Love Alarm Season Two Review

Alison Ely, Web-assistant

     Love Alarm came back this month, expecting success and high hopes from their first season. Season two of the fantasy romance drama was released with returning stars Kim So-hyun, Song Kang and Jung Ga-ram. It’s stunning videography and slow build on the characters caught the attention of many people. 

Based on the webtoon by Chon Kye-young, the show is centered around the premise of the ‘Love Alarm’ app, which will ring if someone who likes you comes within a 10-metre range and has installed and turned on the app. 

           Stretched out to eight episodes through a love triangle, Love Alarm was a familiar, but fresh, easy-going and slickly produced confection that had  the usual themes of a K-drama romance, but fewer characters and a bit less downtime. The first season focused on high school student Jojo (Kim So-hyun), an orphan who works two jobs and lives with her aunt and cousin, classmate Park Gul-mi (Go Min-si). We then are introduced to Hye-young (Jung Ga-ram) who has a crush on her, but model Sun-oh (Song Kang), his best friend also has feelings for this girl. 

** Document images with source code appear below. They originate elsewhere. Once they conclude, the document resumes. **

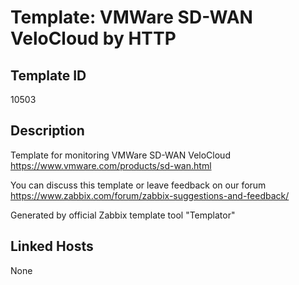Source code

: # Template: VMWare SD-WAN VeloCloud by HTTP

## Template ID
10503

## Description
Template for monitoring VMWare SD-WAN VeloCloud https://www.vmware.com/products/sd-wan.html

You can discuss this template or leave feedback on our forum https://www.zabbix.com/forum/zabbix-suggestions-and-feedback/

Generated by official Zabbix template tool "Templator"

## Linked Hosts
None

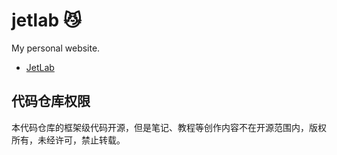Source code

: # jetlab 😼

 My personal website.

- [JetLab](https://jetlab.live)

## 代码仓库权限

本代码仓库的框架级代码开源，但是笔记、教程等创作内容不在开源范围内，版权所有，未经许可，禁止转载。
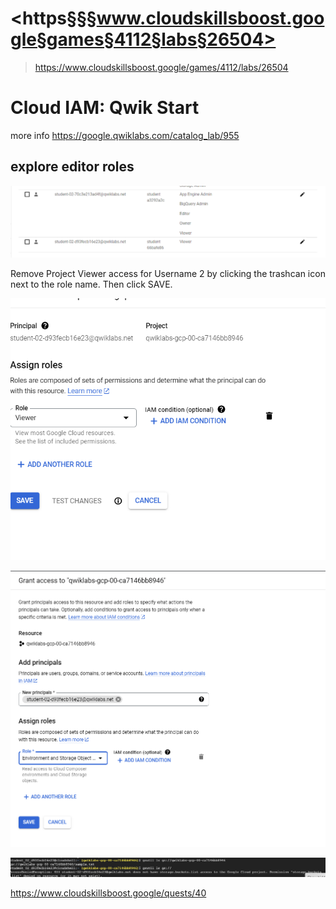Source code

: # <https§§§www.cloudskillsboost.google§games§4112§labs§26504>
> <https://www.cloudskillsboost.google/games/4112/labs/26504>

# Cloud IAM: Qwik Start 

more info
https://google.qwiklabs.com/catalog_lab/955


## explore editor roles

![](1687094234187.png)

Remove Project Viewer access for Username 2 by clicking the trashcan icon next to the role name. Then click SAVE.


![](1687094495574.png)

![](1687094608776.png)

![](1687094787336.png)


https://www.cloudskillsboost.google/quests/40
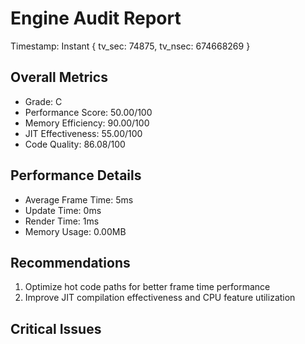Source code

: # Engine Audit Report
Timestamp: Instant { tv_sec: 74875, tv_nsec: 674668269 }

## Overall Metrics
- Grade: C
- Performance Score: 50.00/100
- Memory Efficiency: 90.00/100
- JIT Effectiveness: 55.00/100
- Code Quality: 86.08/100

## Performance Details
- Average Frame Time: 5ms
- Update Time: 0ms
- Render Time: 1ms
- Memory Usage: 0.00MB

## Recommendations
1. Optimize hot code paths for better frame time performance
2. Improve JIT compilation effectiveness and CPU feature utilization

## Critical Issues

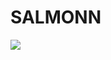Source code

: # SALMONN

<div style='display:flex; gap: 0.25rem; '>
<a href='https://536c8133ac6dd842a8.gradio.live'><img src='https://img.shields.io/badge/gradio-Demo-blue'></a>
</div>
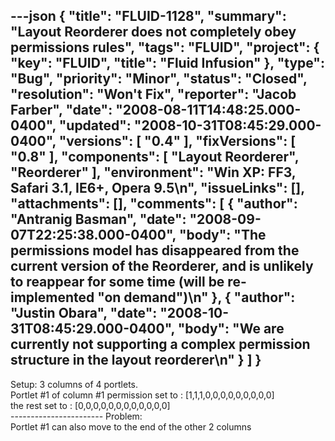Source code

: ---json
{
  "title": "FLUID-1128",
  "summary": "Layout Reorderer does not completely obey permissions rules",
  "tags": "FLUID",
  "project": {
    "key": "FLUID",
    "title": "Fluid Infusion"
  },
  "type": "Bug",
  "priority": "Minor",
  "status": "Closed",
  "resolution": "Won't Fix",
  "reporter": "Jacob Farber",
  "date": "2008-08-11T14:48:25.000-0400",
  "updated": "2008-10-31T08:45:29.000-0400",
  "versions": [
    "0.4"
  ],
  "fixVersions": [
    "0.8"
  ],
  "components": [
    "Layout Reorderer",
    "Reorderer"
  ],
  "environment": "Win XP: FF3,  Safari 3.1, IE6+, Opera 9.5\n",
  "issueLinks": [],
  "attachments": [],
  "comments": [
    {
      "author": "Antranig Basman",
      "date": "2008-09-07T22:25:38.000-0400",
      "body": "The permissions model has disappeared from the current version of the Reorderer, and is unlikely to reappear for some time (will be re-implemented \"on demand\")\n"
    },
    {
      "author": "Justin Obara",
      "date": "2008-10-31T08:45:29.000-0400",
      "body": "We are currently not supporting a complex permission structure in the layout reorderer\n"
    }
  ]
}
---
Setup: 3 columns of 4 portlets.\
Portlet #1 of column #1 permission set to : \[1,1,1,0,0,0,0,0,0,0,0,0]\
the rest set to : \[0,0,0,0,0,0,0,0,0,0,0,0]\
\-----------------------
Problem:\
Portlet #1 can also move to the end of the other 2 columns

        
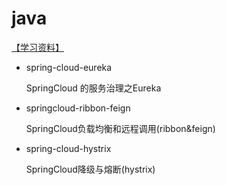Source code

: # java
[【学习资料】](https://github.com/scdzyc/notes)
- spring-cloud-eureka
    
    SpringCloud 的服务治理之Eureka
    
- springcloud-ribbon-feign
    
    SpringCloud负载均衡和远程调用(ribbon&feign)
    
- spring-cloud-hystrix
    
    SpringCloud降级与熔断(hystrix)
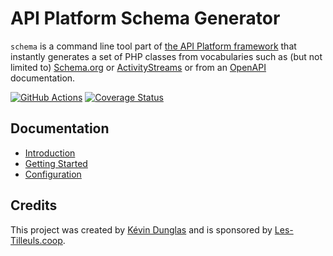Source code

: # API Platform Schema Generator

`schema` is a command line tool part of [the API Platform framework](https://api-platform.com) that instantly generates a set
of PHP classes from vocabularies such as (but not limited to) [Schema.org](https://schema.org)
or [ActivityStreams](https://www.w3.org/TR/activitystreams-core/) or from an [OpenAPI](https://www.openapis.org/) documentation.

[![GitHub Actions](https://github.com/api-platform/schema-generator/workflows/CI/badge.svg?branch=main)](https://github.com/api-platform/schema-generator/actions?query=workflow%3ACI+branch%3Amain)
[![Coverage Status](https://coveralls.io/repos/github/api-platform/schema-generator/badge.svg?branch=main)](https://coveralls.io/github/api-platform/schema-generator?branch=main)

## Documentation

* [Introduction](https://api-platform.com/docs/schema-generator/)
* [Getting Started](https://api-platform.com/docs/schema-generator/getting-started)
* [Configuration](https://api-platform.com/docs/schema-generator/configuration)

## Credits

This project was created by [Kévin Dunglas](https://dunglas.fr) and is sponsored by [Les-Tilleuls.coop](https://les-tilleuls.coop).
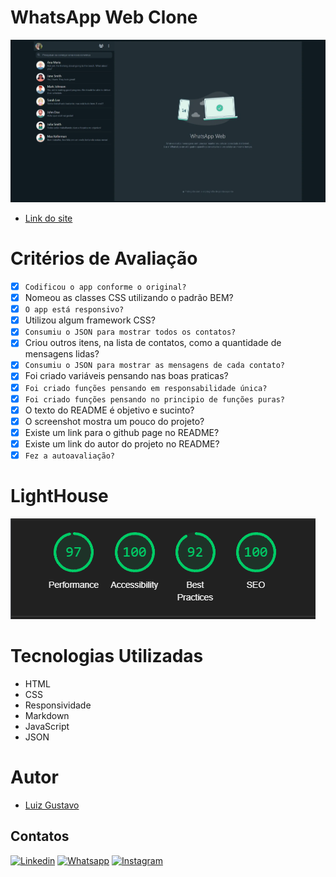 # WhatsApp Web Clone
![](./img/printProjeto.webp)
- [Link do site](https://luyz-gusta.github.io/whatsApp-senai-1-2023/ds2t/luiz_gustavo_da_silva/index.html)


# Critérios de Avaliação
- [x] `Codificou o app conforme o original?`
- [x] Nomeou as classes CSS utilizando o padrão BEM?
- [x] `O app está responsivo?`
- [x] Utilizou algum framework CSS?
- [x] `Consumiu o JSON para mostrar todos os contatos?`
- [x]  Criou outros itens, na lista de contatos, como a quantidade de mensagens lidas?
- [x] `Consumiu o JSON para mostrar as mensagens de cada contato?`
- [x] Foi criado variáveis pensando nas boas praticas?
- [x] `Foi criado funções pensando em responsabilidade única?`
- [x] `Foi criado funções pensando no principio de funções puras?`
- [x] O texto do README é objetivo e sucinto?
- [x] O screenshot mostra um pouco do projeto?
- [x] Existe um link para o github page no README?
- [x] Existe um link do autor do projeto no README?
- [x] `Fez a autoavaliação?`
  
# LightHouse
![](./img/lightHouse.webp)


# Tecnologias Utilizadas

- HTML
- CSS
- Responsividade
- Markdown
- JavaScript
- JSON
  
# Autor
- [Luiz Gustavo](https://github.com/luyz-gusta)

## Contatos
[![Linkedin](https://img.shields.io/badge/LinkedIn-0077B5?style=for-the-badge&logo=linkedin&logoColor=white)](https://www.linkedin.com/in/luyz-gusta/)
[![Whatsapp](https://img.shields.io/badge/WhatsApp-25D366?style=for-the-badge&logo=whatsapp&logoColor=white)](https://wa.me/11967593159)
[![Instagram](https://img.shields.io/badge/Instagram-E4405F?style=for-the-badge&logo=instagram&logoColor=white)](https://instagram.com/luyz.gusta/)
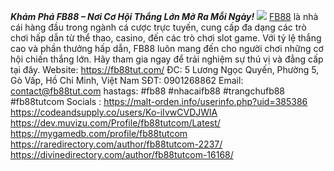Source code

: ***Khám Phá FB88 – Nơi Cơ Hội Thắng Lớn Mở Ra Mỗi Ngày!***
![](https://doc.adminforge.de/uploads/396ba194-3823-48e2-922e-27e8a4862ca6.jpg)
<a href="https://fb88tut.com/">FB88</a> là nhà cái hàng đầu trong ngành cá cược trực tuyến, cung cấp đa dạng các trò chơi hấp dẫn từ thể thao, casino, đến các trò chơi slot game. Với tỷ lệ thắng cao và phần thưởng hấp dẫn, FB88 luôn mang đến cho người chơi những cơ hội chiến thắng lớn. Hãy tham gia ngay để trải nghiệm sự thú vị và đẳng cấp tại đây.
Website: <a href="https://fb88tut.com/">https://fb88tut.com/</a>
ĐC:  5 Lương Ngọc Quyến, Phường 5, Gò Vấp, Hồ Chí Minh, Việt Nam
SĐT: 0901268862
Email: contact@fb88tut.com
hastags: #fb88 #nhacaifb88 #trangchufb88 #fb88tutcom
Socials :
<a href="https://malt-orden.info/userinfo.php?uid=385386">https://malt-orden.info/userinfo.php?uid=385386</a>
<a href="https://codeandsupply.co/users/Ko-iIvwCVDJWlA">https://codeandsupply.co/users/Ko-iIvwCVDJWlA</a>
<a href="https://dev.muvizu.com/Profile/fb88tutcom/Latest/">https://dev.muvizu.com/Profile/fb88tutcom/Latest/</a>
<a href="https://mygamedb.com/profile/fb88tutcom">https://mygamedb.com/profile/fb88tutcom</a>
<a href="https://raredirectory.com/author/fb88tutcom-2237/">https://raredirectory.com/author/fb88tutcom-2237/</a>
<a href="https://divinedirectory.com/author/fb88tutcom-16168/">https://divinedirectory.com/author/fb88tutcom-16168/</a>


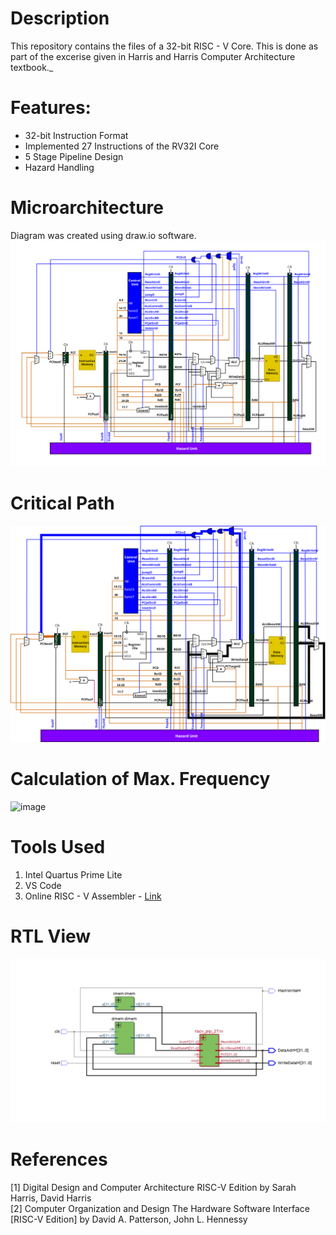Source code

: # Description
  This repository contains the files of a 32-bit RISC - V Core. This is done as part of the excerise given in Harris and Harris Computer Architecture textbook._
# Features:
<ul>
  <li> 32-bit Instruction Format </li>
  <li> Implemented 27 Instructions of the RV32I Core </li>
  <li> 5 Stage Pipeline Design </li>
  <li> Hazard Handling </li>
</ul>

# Microarchitecture
  Diagram was created using draw.io software.
<img src = "https://github.com/NAvi349/riscv-proc/blob/main/images/Microarchitecture.png">
  
# Critical Path
  <img src = "https://github.com/NAvi349/riscv-proc/blob/main/images/critical%20path.png">

# Calculation of Max. Frequency
![image](https://user-images.githubusercontent.com/66086031/168416273-65580b88-323b-408d-be84-459795672e54.png)


# Tools Used
  <ol>
    <li> Intel Quartus Prime Lite</li>
    <li> VS Code</li>
    <li> Online RISC - V Assembler - <a href = "https://riscvasm.lucasteske.dev/#"> Link </a> </li>
  </ol>
    
# RTL View
  <img src = "https://github.com/NAvi349/riscv-proc/blob/main/images/RTL%20View.png">
    
# References
   [1]  Digital Design and Computer Architecture RISC-V Edition by Sarah Harris, David Harris 
    </br>
   [2]  Computer Organization and Design The Hardware Software Interface [RISC-V Edition] by David A. Patterson, John L. Hennessy


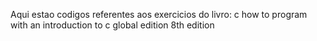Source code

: Aqui estao codigos referentes aos exercicios do livro: c how to program with an introduction to c global edition 8th edition
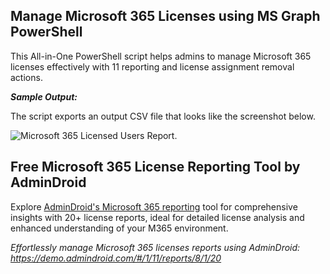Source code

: ## Manage Microsoft 365 Licenses using MS Graph PowerShell
This All-in-One PowerShell script helps admins to manage Microsoft 365 licenses effectively with 11 reporting and license assignment removal actions.

***Sample Output:*** 

The script exports an output CSV file that looks like the screenshot below. 

![Microsoft 365 Licensed Users Report.](https://o365reports.com/wp-content/uploads/2022/09/All-in-One-PowerShell-Script-for-Microsoft-365-License-Management-Reporting-1080x567.png)

## Free Microsoft 365 License Reporting Tool by AdminDroid 

Explore [AdminDroid's Microsoft 365 reporting](https://admindroid.com/?src=GitHub) tool for comprehensive insights with 20+ license reports, ideal for detailed license analysis and enhanced understanding of your M365 environment.

*Effortlessly manage Microsoft 365 licenses reports using  AdminDroid: <https://demo.admindroid.com/#/1/11/reports/8/1/20>*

      The show continued for years after high school, showing much more mature characters throughout the episodes. The series has a Black Mirror vibe, where artificial intelligence becomes an extension of a human being, rather than a utility. The plot itself is wisely middling on the subject, giving an on-the-fence narrative of technology making our decisions. These themes affect relationships, not only the ones including Jojo. The heart is no longer something with unplummetable depths and emotions; instead, it’s totally predictable, quantifiable, and mathematical. This leads a love triangle to appear attempting to answer questions from the previous season. Even after high school Sun-oh is still looking for answers while Jojo decides to date Hye-young, trying to convince him and herself that she truly loves him. Their connection can be seen well as Jojo seems to be content and truly cares for him. Things do seem to waver when she can’t ring his love alarm, making them both pretend not to care about it. 

   The show Itself had great acting and connections between certain characters. It’s pace was slow but for that reason the story builds nicely. The writers did this on purpose making the story also explore companionship. I do think there were some choices that could have improved or guaranteed for a third season. Looking into the chemistry of Sun-ho and Jojo, even after high school it was still noticeable on screen. They could have at least put more focus on that, instead of only just lightly touching on it. Side stories that were included didn’t have as much affect to the plot with how little they were shown. It seemed with the way this show was put together that it wasn’t a priority. Most only had a few minutes of run time, or put in at times that didn’t make sense. Even though there were some disappointments I did like Love Alarms message and ideas. 

   The series opens four years later, we see Sun-oh and Hye- young still bitter over the fight between jojo. Ever since their teenage days things have become tense for them, adulthood raising the tensions. This leads to Sun-ho and Hye-young drifting apart due to the given situation.  In the first season we see the boys rely on each other almost like brothers. In reality the second season needs to continue answering the questions that were left for us. The main characters are very likable to their viewers, which makes this hard. The series purposely confuses the audience with plenty of mixed feelings coming from the storyline.

   In the end Love Alarm had new ideas and themes apart from cliché shows, but also had room for improvement. It went into death of unanswered questions from the previous season, but also made confusing twists.